THE DATA -
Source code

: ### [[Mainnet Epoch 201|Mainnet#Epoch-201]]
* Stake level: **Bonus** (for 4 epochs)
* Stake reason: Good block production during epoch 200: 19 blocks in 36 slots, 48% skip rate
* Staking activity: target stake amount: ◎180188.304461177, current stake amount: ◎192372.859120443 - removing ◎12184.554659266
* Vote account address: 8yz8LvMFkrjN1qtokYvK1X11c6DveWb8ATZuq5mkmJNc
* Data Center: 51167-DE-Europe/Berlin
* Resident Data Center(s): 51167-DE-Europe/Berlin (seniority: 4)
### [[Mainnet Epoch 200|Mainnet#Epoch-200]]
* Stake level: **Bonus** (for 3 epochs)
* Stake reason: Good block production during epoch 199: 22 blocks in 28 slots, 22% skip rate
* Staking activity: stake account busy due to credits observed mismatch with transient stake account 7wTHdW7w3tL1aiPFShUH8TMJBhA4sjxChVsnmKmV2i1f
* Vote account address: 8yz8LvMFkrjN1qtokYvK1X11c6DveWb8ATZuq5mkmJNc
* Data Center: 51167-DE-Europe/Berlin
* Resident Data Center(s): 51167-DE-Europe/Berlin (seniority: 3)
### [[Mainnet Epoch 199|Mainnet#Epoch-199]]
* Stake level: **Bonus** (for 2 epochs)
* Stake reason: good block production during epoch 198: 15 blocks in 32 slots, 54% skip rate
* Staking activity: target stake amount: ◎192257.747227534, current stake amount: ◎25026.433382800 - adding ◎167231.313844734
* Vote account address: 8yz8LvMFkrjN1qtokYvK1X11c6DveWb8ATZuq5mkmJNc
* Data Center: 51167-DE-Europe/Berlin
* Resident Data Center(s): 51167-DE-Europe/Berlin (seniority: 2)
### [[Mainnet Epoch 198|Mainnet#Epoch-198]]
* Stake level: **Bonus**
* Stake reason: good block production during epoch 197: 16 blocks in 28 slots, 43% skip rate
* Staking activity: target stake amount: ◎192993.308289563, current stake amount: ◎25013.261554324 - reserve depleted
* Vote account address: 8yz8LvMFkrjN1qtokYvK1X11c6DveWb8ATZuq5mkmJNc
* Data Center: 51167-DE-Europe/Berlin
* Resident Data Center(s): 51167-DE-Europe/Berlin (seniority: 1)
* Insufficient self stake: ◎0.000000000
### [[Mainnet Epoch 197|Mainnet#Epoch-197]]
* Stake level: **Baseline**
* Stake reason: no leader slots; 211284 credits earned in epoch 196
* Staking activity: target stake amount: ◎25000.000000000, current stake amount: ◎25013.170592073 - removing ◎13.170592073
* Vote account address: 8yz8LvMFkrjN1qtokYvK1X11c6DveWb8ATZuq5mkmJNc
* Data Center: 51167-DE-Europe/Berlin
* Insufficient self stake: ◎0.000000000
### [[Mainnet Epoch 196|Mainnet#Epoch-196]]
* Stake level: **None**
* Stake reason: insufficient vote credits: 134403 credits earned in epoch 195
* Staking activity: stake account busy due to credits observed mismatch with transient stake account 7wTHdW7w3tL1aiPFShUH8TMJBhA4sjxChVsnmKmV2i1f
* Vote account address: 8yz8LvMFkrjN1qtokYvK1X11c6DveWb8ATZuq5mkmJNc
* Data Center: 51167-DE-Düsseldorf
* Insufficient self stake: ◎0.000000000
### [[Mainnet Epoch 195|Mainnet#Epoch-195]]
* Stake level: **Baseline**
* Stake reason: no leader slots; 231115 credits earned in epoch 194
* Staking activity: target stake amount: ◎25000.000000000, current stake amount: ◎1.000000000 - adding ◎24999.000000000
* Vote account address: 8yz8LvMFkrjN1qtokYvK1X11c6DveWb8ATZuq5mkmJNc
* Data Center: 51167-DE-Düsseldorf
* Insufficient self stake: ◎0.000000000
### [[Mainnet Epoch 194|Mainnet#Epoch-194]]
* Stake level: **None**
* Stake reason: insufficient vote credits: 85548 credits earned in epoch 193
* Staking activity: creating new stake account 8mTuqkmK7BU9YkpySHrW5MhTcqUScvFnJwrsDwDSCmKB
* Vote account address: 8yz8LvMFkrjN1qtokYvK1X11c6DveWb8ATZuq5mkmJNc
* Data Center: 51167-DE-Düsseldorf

PROBLEM DETAILS - An exact, complete copy of the lines above from the one with "### [[Mainnet Epoch 199|Mainnet#Epoch-199]]" through the one with "in epoch 194" is the whole answer.

ANSWER BELOW -
### [[Mainnet Epoch 199|Mainnet#Epoch-199]]
* Stake level: **Bonus** (for 2 epochs)
* Stake reason: good block production during epoch 198: 15 blocks in 32 slots, 54% skip rate
* Staking activity: target stake amount: ◎192257.747227534, current stake amount: ◎25026.433382800 - adding ◎167231.313844734
* Vote account address: 8yz8LvMFkrjN1qtokYvK1X11c6DveWb8ATZuq5mkmJNc
* Data Center: 51167-DE-Europe/Berlin
* Resident Data Center(s): 51167-DE-Europe/Berlin (seniority: 2)
### [[Mainnet Epoch 198|Mainnet#Epoch-198]]
* Stake level: **Bonus**
* Stake reason: good block production during epoch 197: 16 blocks in 28 slots, 43% skip rate
* Staking activity: target stake amount: ◎192993.308289563, current stake amount: ◎25013.261554324 - reserve depleted
* Vote account address: 8yz8LvMFkrjN1qtokYvK1X11c6DveWb8ATZuq5mkmJNc
* Data Center: 51167-DE-Europe/Berlin
* Resident Data Center(s): 51167-DE-Europe/Berlin (seniority: 1)
* Insufficient self stake: ◎0.000000000
### [[Mainnet Epoch 197|Mainnet#Epoch-197]]
* Stake level: **Baseline**
* Stake reason: no leader slots; 211284 credits earned in epoch 196
* Staking activity: target stake amount: ◎25000.000000000, current stake amount: ◎25013.170592073 - removing ◎13.170592073
* Vote account address: 8yz8LvMFkrjN1qtokYvK1X11c6DveWb8ATZuq5mkmJNc
* Data Center: 51167-DE-Europe/Berlin
* Insufficient self stake: ◎0.000000000
### [[Mainnet Epoch 196|Mainnet#Epoch-196]]
* Stake level: **None**
* Stake reason: insufficient vote credits: 134403 credits earned in epoch 195
* Staking activity: stake account busy due to credits observed mismatch with transient stake account 7wTHdW7w3tL1aiPFShUH8TMJBhA4sjxChVsnmKmV2i1f
* Vote account address: 8yz8LvMFkrjN1qtokYvK1X11c6DveWb8ATZuq5mkmJNc
* Data Center: 51167-DE-Düsseldorf
* Insufficient self stake: ◎0.000000000
### [[Mainnet Epoch 195|Mainnet#Epoch-195]]
* Stake level: **Baseline**
* Stake reason: no leader slots; 231115 credits earned in epoch 194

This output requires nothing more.